Delapan menit kemudian, sebuah rune hancur, dan retakan terbentuk pada formasi rune tersebut. Rune-rune di sekitarnya mulai berkilauan dan kembali ke tempatnya. Dalam sekejap, retakan itu tertutup kembali.

Retakan yang disebabkan oleh pecahnya satu rune dapat diperbaiki tanpa masalah. Namun, jika sepuluh, seratus, atau bahkan seribu rune pecah bersamaan, retakan yang dihasilkan bisa menjadi tidak dapat diperbaiki.

Lima menit kemudian, rune kedua hancur. Retakan itu kemudian menutup kembali secepat kemunculannya.

Setelah memecahkan dua rune tersebut, Link merasa telah cukup berlatih. Ia kemudian melanjutkan memecahkan rune dengan interval dua menit, tetapi terlalu banyak rune yang menutupi seluruh pulau. Hanya mengikis beberapa rune tidak akan memengaruhi keseluruhan, dan segel sihir di sekitar pulau tetap kokoh seperti sebelumnya.

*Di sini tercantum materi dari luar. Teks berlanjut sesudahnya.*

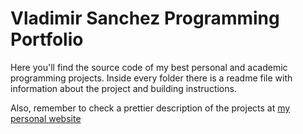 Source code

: # Vladimir Sanchez Programming Portfolio

Here you'll find the source code of my best personal and academic programming projects. Inside every folder there is a readme file with information about the project and building instructions.

Also, remember to check a prettier description of the projects at [my personal website]

[my personal website]: http://vladimirsan.com/programming-portfolio/
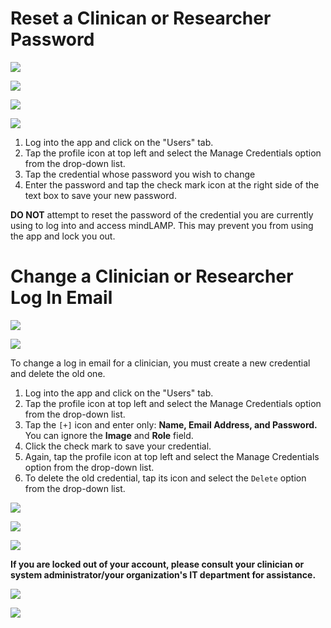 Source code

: # Reset a Clinican or Researcher Password

![](../../06-start_here/assets/users_tab.jpg)

![](../../06-start_here/assets/Untitled_61.png)

![](../../06-start_here/assets/Screen_Shot_2020-10-02_at_3.27.40_PM.png)

![](../../06-start_here/assets/Screen_Shot_2020-10-02_at_3.27.55_PM.png)

1. Log into the app and click on the "Users" tab.
2. Tap the profile icon at top left and select the Manage Credentials option from the drop-down list. 
3. Tap the credential whose password you wish to change
4. Enter the password and tap the check mark icon at the right side of the text box to save your new password.

**DO NOT** attempt to reset the password of the credential you are currently using to log into and access mindLAMP. This may prevent you from using the app and lock you out.

# Change a Clinician or Researcher Log In Email

![](../../06-start_here/assets/users_tab.jpg)

![](../../06-start_here/assets/Untitled_61.png)

To change a log in email for a clinician, you must create a new credential and delete the old one.

1. Log into the app and click on the "Users" tab.
2. Tap the profile icon at top left and select the Manage Credentials option from the drop-down list. 
3. Tap the `[+]` icon and enter only: **Name, Email Address, and Password.** You can ignore the **Image** and **Role** field.
4. Click the check mark to save your credential.
5. Again, tap the profile icon at top left and select the Manage Credentials option from the drop-down list. 
6. To delete the old credential, tap its icon and select the `Delete` option from the drop-down list.

![](../../06-start_here/assets/Screen_Shot_2020-10-02_at_3.27.24_PM.png)

![](../../06-start_here/assets/Screen_Shot_2020-10-02_at_3.26.07_PM.png)

![](../../06-start_here/assets/Untitled_62.png)

**If you are locked out of your account, please consult your clinician or system administrator/your organization's IT department for assistance.**

![](../../06-start_here/assets/Untitled_62.png)

![](../../06-start_here/assets/Screen_Shot_2020-10-02_at_3.28.11_PM.png)
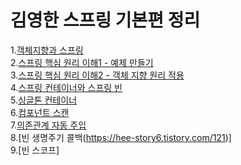 # 김영한 스프링 기본편 정리    
1.[객체지향과 스프링](https://hee-story6.tistory.com/112)  
2.[스프링 핵심 원리 이해1 - 예제 만들기](https://hee-story6.tistory.com/113)  
3.[스프링 핵심 원리 이해2 - 객체 지향 원리 적용](https://hee-story6.tistory.com/113)  
4.[스프링 컨테이너와 스프링 빈](https://hee-story6.tistory.com/114)  
5.[싱글톤 컨테이너](https://hee-story6.tistory.com/115)  
6.[컴포넌트 스캔](https://hee-story6.tistory.com/117)  
7.[의존관계 자동 주입](https://hee-story6.tistory.com/118)  
8.[빈 생명주기 콜백(https://hee-story6.tistory.com/121)]  
9.[빈 스코프]  
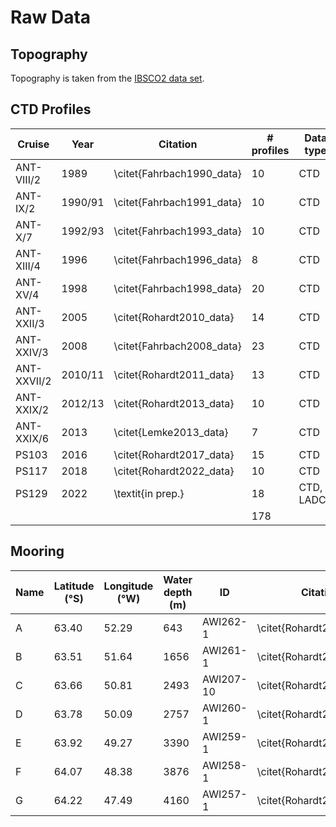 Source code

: # Raw Data 

## Topography
Topography is taken from the [IBSCO2 data set](https://doi.pangaea.de/10.1594/PANGAEA.937574).

## CTD Profiles

| Cruise      | Year    | Citation                  | # profiles | Data type  |
|-------------|---------|---------------------------|------------|------------|
| ANT-VIII/2  | 1989    | \citet{Fahrbach1990_data} | 10         | CTD        |
| ANT-IX/2    | 1990/91 | \citet{Fahrbach1991_data} | 10         | CTD        |
| ANT-X/7     | 1992/93 | \citet{Fahrbach1993_data} | 10         | CTD        |
| ANT-XIII/4  | 1996    | \citet{Fahrbach1996_data} | 8          | CTD        |
| ANT-XV/4    | 1998    | \citet{Fahrbach1998_data} | 20         | CTD        |
| ANT-XXII/3  | 2005    | \citet{Rohardt2010_data}  | 14         | CTD        |
| ANT-XXIV/3  | 2008    | \citet{Fahrbach2008_data} | 23         | CTD        |
| ANT-XXVII/2 | 2010/11 | \citet{Rohardt2011_data}  | 13         | CTD        |
| ANT-XXIX/2  | 2012/13 | \citet{Rohardt2013_data}  | 10         | CTD        |
| ANT-XXIX/6  | 2013    | \citet{Lemke2013_data}    | 7          | CTD        |
| PS103       | 2016    | \citet{Rohardt2017_data}  | 15         | CTD        |
| PS117       | 2018    | \citet{Rohardt2022_data}  | 10         | CTD        |
| PS129       | 2022    | \textit{in prep.}         | 18         | CTD, LADCP |
|             |         |                           | 178        |            |

## Mooring

| Name | Latitude (°S)           | Longitude (°W)           | Water depth (m)        | ID        | Citation                  |
|------|-------------------------|--------------------------|------------------------|-----------|---------------------------|
| A    | 63.40                   | 52.29                    | 643                    | AWI262-1  | \citet{Rohardt2019a_data} |
| B    | 63.51                   | 51.64                    | 1656                   | AWI261-1  | \citet{Rohardt2019b_data} |
| C    | 63.66                   | 50.81                    | 2493                   | AWI207-10 | \citet{Rohardt2019c_data} |
| D    | 63.78                   | 50.09                    | 2757                   | AWI260-1  | \citet{Rohardt2019d_data} |
| E    | 63.92                   | 49.27                    | 3390                   | AWI259-1  | \citet{Rohardt2019e_data} |
| F    | 64.07                   | 48.38                    | 3876                   | AWI258-1  | \citet{Rohardt2019f_data} |
| G    | 64.22                   | 47.49                    | 4160                   | AWI257-1  | \citet{Rohardt2019g_data} |


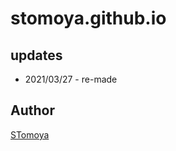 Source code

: 
# stomoya.github.io

## updates

- 2021/03/27 - re-made

## Author

[STomoya](https://github.com/STomoya) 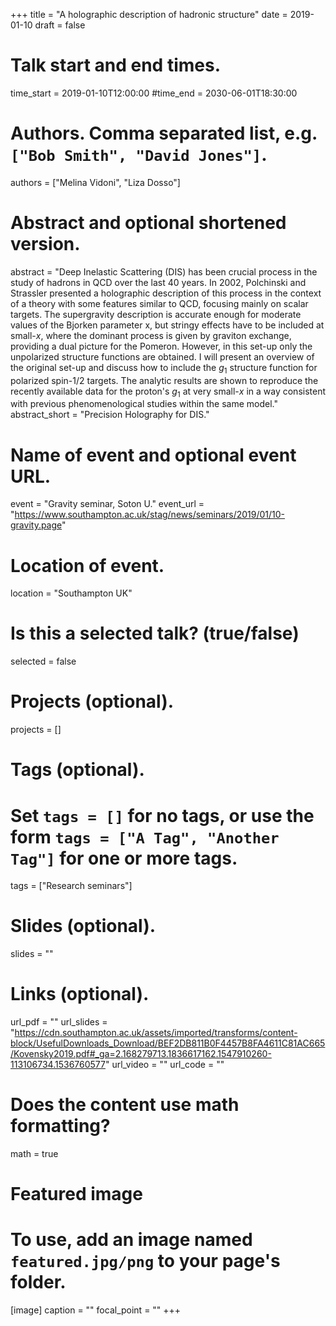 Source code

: +++
  title = "A holographic description of hadronic structure"
  date = 2019-01-10
  draft = false

  # Talk start and end times.
  time_start = 2019-01-10T12:00:00
  #time_end = 2030-06-01T18:30:00

  # Authors. Comma separated list, e.g. `["Bob Smith", "David Jones"]`.
  authors = ["Melina Vidoni", "Liza Dosso"]

  # Abstract and optional shortened version.
  abstract = "Deep Inelastic Scattering (DIS) has been crucial process in the study of hadrons in QCD over the last 40 years. In 2002, Polchinski and Strassler presented a holographic description of this process in the context of a theory with some features similar to QCD, focusing mainly on scalar targets. The supergravity description is accurate enough for moderate values of the Bjorken parameter x, but stringy effects have to be included at small-$x$, where the dominant process is given by graviton exchange, providing a dual picture for the Pomeron. However, in this set-up only the unpolarized structure functions are obtained. I will present an overview of the original set-up and discuss how to include the $g_1$ structure function for polarized spin-1/2 targets. The analytic results are shown to reproduce the recently available data for the proton's $g_1$ at very small-$x$ in a way consistent with previous phenomenological studies within the same model."
  abstract_short = "Precision Holography for DIS."

  # Name of event and optional event URL.
  event = "Gravity seminar, Soton U."
  event_url = "https://www.southampton.ac.uk/stag/news/seminars/2019/01/10-gravity.page"

  # Location of event.
  location = "Southampton UK"

  # Is this a selected talk? (true/false)
  selected = false

  # Projects (optional).
  projects = []

  # Tags (optional).
  #   Set `tags = []` for no tags, or use the form `tags = ["A Tag", "Another Tag"]` for one or more tags.
  tags = ["Research seminars"]

  # Slides (optional).
  slides = ""

  # Links (optional).
  url_pdf = ""
  url_slides = "https://cdn.southampton.ac.uk/assets/imported/transforms/content-block/UsefulDownloads_Download/BEF2DB811B0F4457B8FA4611C81AC665/Kovensky2019.pdf#_ga=2.168279713.1836617162.1547910260-113106734.1536760577"
  url_video = ""
  url_code = ""

  # Does the content use math formatting?
  math = true

  # Featured image
  # To use, add an image named `featured.jpg/png` to your page's folder.
  [image]
  caption = ""
  focal_point = ""
+++
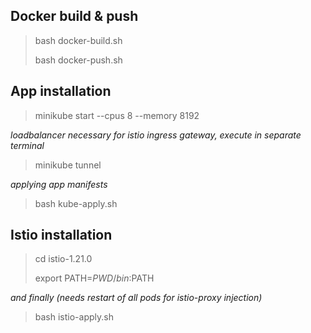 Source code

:<h2> Docker build & push </h2>

> bash docker-build.sh
> 
> bash docker-push.sh

<h2> App installation </h2>

> minikube start --cpus 8 --memory 8192
> 
<i>loadbalancer necessary for istio ingress gateway, execute in separate terminal</i>
> minikube tunnel
>
<i>applying app manifests</i>
> bash kube-apply.sh

<h2> Istio installation </h2>

> cd istio-1.21.0
> 
> export PATH=$PWD/bin:$PATH
> 
<i>and finally (needs restart of all pods for istio-proxy injection)</i>
> bash istio-apply.sh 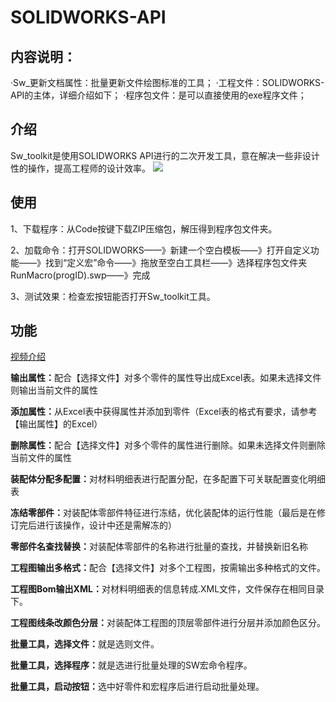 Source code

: # SOLIDWORKS-API

## 内容说明：
·Sw_更新文档属性：批量更新文件绘图标准的工具；
·工程文件：SOLIDWORKS-API的主体，详细介绍如下；
·程序包文件：是可以直接使用的exe程序文件；

## 介绍

Sw_toolkit是使用SOLIDWORKS API进行的二次开发工具，意在解决一些非设计性的操作，提高工程师的设计效率。
<img src="https://wodemingzihenchang.github.io/Project/index/SW API 窗口.png">

## 使用

1、下载程序：从Code按键下载ZIP压缩包，解压得到程序包文件夹。

2、加载命令：打开SOLIDWORKS——》新建一个空白模板——》打开自定义功能——》找到“定义宏”命令——》拖放至空白工具栏——》选择程序包文件夹RunMacro(progID).swp——》完成

3、测试效果：检查宏按钮能否打开Sw_toolkit工具。

## 功能

<a href="https://www.bilibili.com/video/BV1yd4y1m7sm/?spm_id_from=333.788&vd_source=61426b94de87e3e2baee96fc2f5b14f2">视频介绍</a>

<strong>输出属性：</strong>配合【选择文件】对多个零件的属性导出成Excel表。如果未选择文件则输出当前文件的属性

<strong>添加属性：</strong>从Excel表中获得属性并添加到零件（Excel表的格式有要求，请参考【输出属性】的Excel）

<strong>删除属性：</strong>配合【选择文件】对多个零件的属性进行删除。如果未选择文件则删除当前文件的属性

<strong>装配体分配多配置：</strong>对材料明细表进行配置分配，在多配置下可关联配置变化明细表

<strong>冻结零部件：</strong>对装配体零部件特征进行冻结，优化装配体的运行性能（最后是在修订完后进行该操作，设计中还是需解冻的）

<strong>零部件名查找替换：</strong>对装配体零部件的名称进行批量的查找，并替换新旧名称

<strong>工程图输出多格式：</strong>配合【选择文件】对多个工程图，按需输出多种格式的文件。

<strong>工程图Bom输出XML：</strong>对材料明细表的信息转成.XML文件，文件保存在相同目录下。

<strong>工程图线条改颜色分层：</strong>对装配体工程图的顶层零部件进行分层并添加颜色区分。

<strong>批量工具，选择文件：</strong>就是选则文件。

<strong>批量工具，选择程序：</strong>就是选进行批量处理的SW宏命令程序。

<strong>批量工具，启动按钮：</strong>选中好零件和宏程序后进行启动批量处理。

Namun, ini hanya sementara.

Meskipun formasi rune tampak sempurna, setelah kehilangan sekitar sepuluh rune, beberapa bagian di formasi tersebut mulai menunjukkan ketidaksesuaian.Yang perlu dia lakukan hanyalah terus menghancurkan rune sampai semuanya runtuh.

Ketika Link telah menghancurkan lebih dari 50 rune, Gretel, yang selama ini bermalas-malasan di pantai di bawah sinar matahari dan angin laut, tiba-tiba duduk tegak. “Dia datang!”

Link mengangguk dan melanjutkan pekerjaannya. “Reaksinya sedikit lebih lambat dari yang kuharapkan. Jika dia lebih lambat lagi, aku pasti sudah selesai dengan seluruh formasi rune.”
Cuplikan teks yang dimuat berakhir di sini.